AVAILABLE DATA>
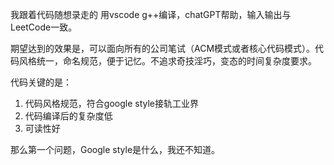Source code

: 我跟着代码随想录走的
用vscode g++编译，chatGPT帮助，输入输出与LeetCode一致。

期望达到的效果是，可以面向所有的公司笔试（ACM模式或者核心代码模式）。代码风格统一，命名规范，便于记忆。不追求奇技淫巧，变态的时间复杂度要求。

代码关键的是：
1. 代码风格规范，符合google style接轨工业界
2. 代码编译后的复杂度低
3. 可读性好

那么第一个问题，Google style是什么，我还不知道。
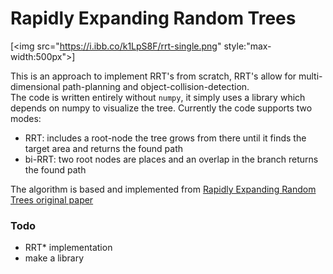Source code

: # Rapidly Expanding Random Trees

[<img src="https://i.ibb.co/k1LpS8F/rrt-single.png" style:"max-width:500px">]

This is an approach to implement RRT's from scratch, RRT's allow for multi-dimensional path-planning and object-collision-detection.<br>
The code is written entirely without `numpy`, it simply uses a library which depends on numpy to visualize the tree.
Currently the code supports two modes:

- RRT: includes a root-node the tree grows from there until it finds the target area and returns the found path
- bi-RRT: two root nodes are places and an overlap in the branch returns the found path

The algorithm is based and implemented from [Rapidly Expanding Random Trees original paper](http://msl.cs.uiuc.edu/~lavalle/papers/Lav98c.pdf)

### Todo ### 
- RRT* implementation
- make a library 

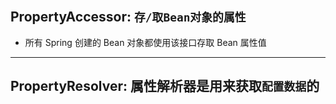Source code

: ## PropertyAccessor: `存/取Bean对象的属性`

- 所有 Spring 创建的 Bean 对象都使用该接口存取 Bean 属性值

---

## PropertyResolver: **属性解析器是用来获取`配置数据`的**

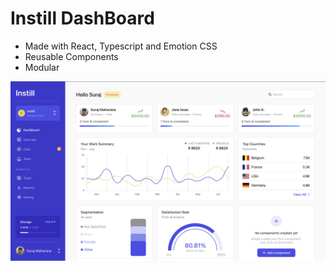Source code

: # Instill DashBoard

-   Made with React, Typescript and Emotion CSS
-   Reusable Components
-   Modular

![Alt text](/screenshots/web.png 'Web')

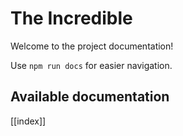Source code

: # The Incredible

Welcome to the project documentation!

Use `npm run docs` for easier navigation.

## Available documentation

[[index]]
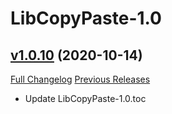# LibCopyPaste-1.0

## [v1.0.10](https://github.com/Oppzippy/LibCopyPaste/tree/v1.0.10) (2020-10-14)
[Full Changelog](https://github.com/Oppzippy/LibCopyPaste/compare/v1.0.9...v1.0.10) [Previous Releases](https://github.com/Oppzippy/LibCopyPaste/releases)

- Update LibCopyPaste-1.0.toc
* * *
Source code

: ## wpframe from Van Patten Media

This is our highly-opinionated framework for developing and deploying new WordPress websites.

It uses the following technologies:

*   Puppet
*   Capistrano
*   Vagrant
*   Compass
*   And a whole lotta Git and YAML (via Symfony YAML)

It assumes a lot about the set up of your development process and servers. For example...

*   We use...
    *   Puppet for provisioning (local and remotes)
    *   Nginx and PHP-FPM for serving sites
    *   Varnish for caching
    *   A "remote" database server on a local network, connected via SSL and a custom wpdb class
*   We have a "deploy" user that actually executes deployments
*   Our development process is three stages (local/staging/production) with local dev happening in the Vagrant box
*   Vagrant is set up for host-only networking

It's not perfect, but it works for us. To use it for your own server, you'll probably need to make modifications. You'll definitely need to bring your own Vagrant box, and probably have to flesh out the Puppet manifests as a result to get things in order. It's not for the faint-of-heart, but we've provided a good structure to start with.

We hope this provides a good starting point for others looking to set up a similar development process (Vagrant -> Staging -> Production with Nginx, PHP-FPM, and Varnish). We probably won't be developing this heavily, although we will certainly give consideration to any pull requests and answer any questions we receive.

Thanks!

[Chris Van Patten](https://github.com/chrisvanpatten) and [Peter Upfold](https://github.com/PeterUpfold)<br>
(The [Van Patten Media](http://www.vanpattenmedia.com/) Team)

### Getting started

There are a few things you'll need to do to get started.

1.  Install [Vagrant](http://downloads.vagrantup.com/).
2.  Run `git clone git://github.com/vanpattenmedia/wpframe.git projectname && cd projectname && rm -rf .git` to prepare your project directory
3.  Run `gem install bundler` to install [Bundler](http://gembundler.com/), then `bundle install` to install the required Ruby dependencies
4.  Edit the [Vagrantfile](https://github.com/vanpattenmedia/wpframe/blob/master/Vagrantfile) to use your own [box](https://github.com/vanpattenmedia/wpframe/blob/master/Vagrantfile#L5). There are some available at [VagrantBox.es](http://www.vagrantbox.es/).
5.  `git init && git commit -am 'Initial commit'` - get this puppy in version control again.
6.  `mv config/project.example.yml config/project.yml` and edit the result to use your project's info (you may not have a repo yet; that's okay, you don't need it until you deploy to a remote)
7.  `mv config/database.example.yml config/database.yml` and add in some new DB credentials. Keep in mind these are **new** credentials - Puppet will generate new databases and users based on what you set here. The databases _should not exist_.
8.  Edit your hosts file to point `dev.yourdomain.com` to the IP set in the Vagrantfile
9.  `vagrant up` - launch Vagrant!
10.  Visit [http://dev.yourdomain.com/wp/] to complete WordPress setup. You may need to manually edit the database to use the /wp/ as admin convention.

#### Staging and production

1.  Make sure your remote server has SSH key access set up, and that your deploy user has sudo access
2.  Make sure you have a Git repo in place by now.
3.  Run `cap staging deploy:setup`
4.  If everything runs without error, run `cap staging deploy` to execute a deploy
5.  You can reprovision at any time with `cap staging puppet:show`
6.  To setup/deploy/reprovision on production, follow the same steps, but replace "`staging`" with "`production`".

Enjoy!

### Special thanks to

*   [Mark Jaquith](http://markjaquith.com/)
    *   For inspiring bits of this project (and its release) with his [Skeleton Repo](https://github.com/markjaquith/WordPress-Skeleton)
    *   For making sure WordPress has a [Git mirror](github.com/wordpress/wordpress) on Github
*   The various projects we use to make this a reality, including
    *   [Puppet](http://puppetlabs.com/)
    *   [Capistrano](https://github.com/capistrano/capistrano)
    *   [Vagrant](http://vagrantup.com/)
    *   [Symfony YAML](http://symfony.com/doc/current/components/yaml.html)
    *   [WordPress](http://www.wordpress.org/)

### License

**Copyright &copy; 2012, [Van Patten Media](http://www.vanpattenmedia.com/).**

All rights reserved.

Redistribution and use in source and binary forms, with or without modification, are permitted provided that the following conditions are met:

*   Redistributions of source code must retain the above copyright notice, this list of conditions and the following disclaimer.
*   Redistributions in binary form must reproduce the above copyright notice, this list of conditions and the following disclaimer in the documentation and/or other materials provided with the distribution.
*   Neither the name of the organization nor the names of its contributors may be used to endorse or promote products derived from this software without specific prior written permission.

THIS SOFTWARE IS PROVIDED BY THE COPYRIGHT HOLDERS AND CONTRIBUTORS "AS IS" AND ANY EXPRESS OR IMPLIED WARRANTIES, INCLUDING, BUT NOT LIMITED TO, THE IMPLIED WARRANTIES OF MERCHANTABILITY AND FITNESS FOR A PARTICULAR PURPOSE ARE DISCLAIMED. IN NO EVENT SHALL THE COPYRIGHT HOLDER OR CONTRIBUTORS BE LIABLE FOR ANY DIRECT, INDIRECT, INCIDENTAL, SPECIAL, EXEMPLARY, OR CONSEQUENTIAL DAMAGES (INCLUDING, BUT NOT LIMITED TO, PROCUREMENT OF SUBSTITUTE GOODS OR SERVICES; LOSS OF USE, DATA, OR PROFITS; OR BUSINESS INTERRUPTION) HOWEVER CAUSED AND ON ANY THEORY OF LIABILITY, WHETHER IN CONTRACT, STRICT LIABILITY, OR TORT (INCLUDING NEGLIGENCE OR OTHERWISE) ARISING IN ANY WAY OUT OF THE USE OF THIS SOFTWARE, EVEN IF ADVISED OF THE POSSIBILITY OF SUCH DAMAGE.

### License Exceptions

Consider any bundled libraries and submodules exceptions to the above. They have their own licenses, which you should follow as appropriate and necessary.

WHAT IS REQUIRED> Go through the material above line by line and work out how many lines contain the word "disclaimer"; give only that number.

SOLUTION TO THIS PROBLEM> 2